Directions
Leave out the pictures, then output the lines of the records below from the first through the one containing "1408613 & \bfseries 16925 \\".

*** Block opens ***

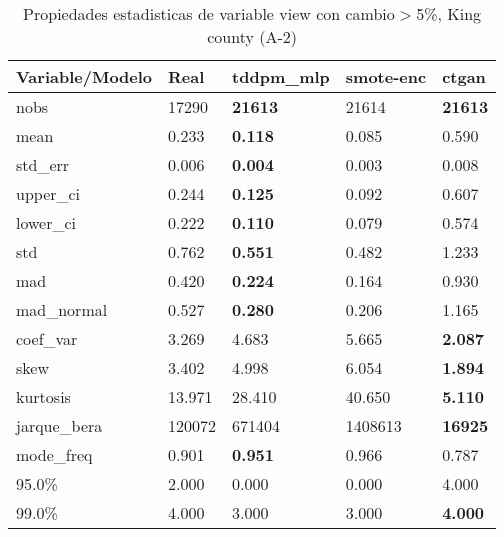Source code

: \begin{table}[H]
\centering
\fontsize{8}{14}\selectfont
\caption{Propiedades estadisticas de variable view con cambio\ensuremath{>}5\%, King county (A-2)}
\label{table-stats-king county-a-2-view-short}
\begin{tabular}{|l|m{10em}|m{10em}|m{10em}|m{10em}|}
\hline
 \rowcolor[gray]{0.8}
Variable/Modelo & Real & tddpm\_mlp & smote-enc & ctgan \\
\hline nobs & 17290 & \bfseries 21613 & \cellcolor[rgb]{0.9, 0.54, 0.52} 21614 & \bfseries 21613 \\
\hline mean & 0.233 & \bfseries 0.118 & 0.085 & \cellcolor[rgb]{0.9, 0.54, 0.52} 0.590 \\
\hline std\_err & 0.006 & \bfseries 0.004 & 0.003 & \cellcolor[rgb]{0.9, 0.54, 0.52} 0.008 \\
\hline upper\_ci & 0.244 & \bfseries 0.125 & 0.092 & \cellcolor[rgb]{0.9, 0.54, 0.52} 0.607 \\
\hline lower\_ci & 0.222 & \bfseries 0.110 & 0.079 & \cellcolor[rgb]{0.9, 0.54, 0.52} 0.574 \\
\hline std & 0.762 & \bfseries 0.551 & 0.482 & \cellcolor[rgb]{0.9, 0.54, 0.52} 1.233 \\
\hline mad & 0.420 & \bfseries 0.224 & 0.164 & \cellcolor[rgb]{0.9, 0.54, 0.52} 0.930 \\
\hline mad\_normal & 0.527 & \bfseries 0.280 & 0.206 & \cellcolor[rgb]{0.9, 0.54, 0.52} 1.165 \\
\hline coef\_var & 3.269 & 4.683 & \cellcolor[rgb]{0.9, 0.54, 0.52} 5.665 & \bfseries 2.087 \\
\hline skew & 3.402 & 4.998 & \cellcolor[rgb]{0.9, 0.54, 0.52} 6.054 & \bfseries 1.894 \\
\hline kurtosis & 13.971 & 28.410 & \cellcolor[rgb]{0.9, 0.54, 0.52} 40.650 & \bfseries 5.110 \\
\hline jarque\_bera & 120072 & 671404 & \cellcolor[rgb]{0.9, 0.54, 0.52} 1408613 & \bfseries 16925 \\
\hline mode\_freq & 0.901 & \bfseries 0.951 & 0.966 & \cellcolor[rgb]{0.9, 0.54, 0.52} 0.787 \\
\hline 95.0\% & 2.000 & 0.000 & 0.000 & 4.000 \\
\hline 99.0\% & 4.000 & \cellcolor[rgb]{0.9, 0.54, 0.52} 3.000 & \cellcolor[rgb]{0.9, 0.54, 0.52} 3.000 & \bfseries 4.000 \\
\hline
\end{tabular}
\end{table}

*** Block closes ***

Task solution
Source code

: \begin{table}[H]
\centering
\fontsize{8}{14}\selectfont
\caption{Propiedades estadisticas de variable view con cambio\ensuremath{>}5\%, King county (A-2)}
\label{table-stats-king county-a-2-view-short}
\begin{tabular}{|l|m{10em}|m{10em}|m{10em}|m{10em}|}
\hline
 \rowcolor[gray]{0.8}
Variable/Modelo & Real & tddpm\_mlp & smote-enc & ctgan \\
\hline nobs & 17290 & \bfseries 21613 & \cellcolor[rgb]{0.9, 0.54, 0.52} 21614 & \bfseries 21613 \\
\hline mean & 0.233 & \bfseries 0.118 & 0.085 & \cellcolor[rgb]{0.9, 0.54, 0.52} 0.590 \\
\hline std\_err & 0.006 & \bfseries 0.004 & 0.003 & \cellcolor[rgb]{0.9, 0.54, 0.52} 0.008 \\
\hline upper\_ci & 0.244 & \bfseries 0.125 & 0.092 & \cellcolor[rgb]{0.9, 0.54, 0.52} 0.607 \\
\hline lower\_ci & 0.222 & \bfseries 0.110 & 0.079 & \cellcolor[rgb]{0.9, 0.54, 0.52} 0.574 \\
\hline std & 0.762 & \bfseries 0.551 & 0.482 & \cellcolor[rgb]{0.9, 0.54, 0.52} 1.233 \\
\hline mad & 0.420 & \bfseries 0.224 & 0.164 & \cellcolor[rgb]{0.9, 0.54, 0.52} 0.930 \\
\hline mad\_normal & 0.527 & \bfseries 0.280 & 0.206 & \cellcolor[rgb]{0.9, 0.54, 0.52} 1.165 \\
\hline coef\_var & 3.269 & 4.683 & \cellcolor[rgb]{0.9, 0.54, 0.52} 5.665 & \bfseries 2.087 \\
\hline skew & 3.402 & 4.998 & \cellcolor[rgb]{0.9, 0.54, 0.52} 6.054 & \bfseries 1.894 \\
\hline kurtosis & 13.971 & 28.410 & \cellcolor[rgb]{0.9, 0.54, 0.52} 40.650 & \bfseries 5.110 \\
\hline jarque\_bera & 120072 & 671404 & \cellcolor[rgb]{0.9, 0.54, 0.52} 1408613 & \bfseries 16925 \\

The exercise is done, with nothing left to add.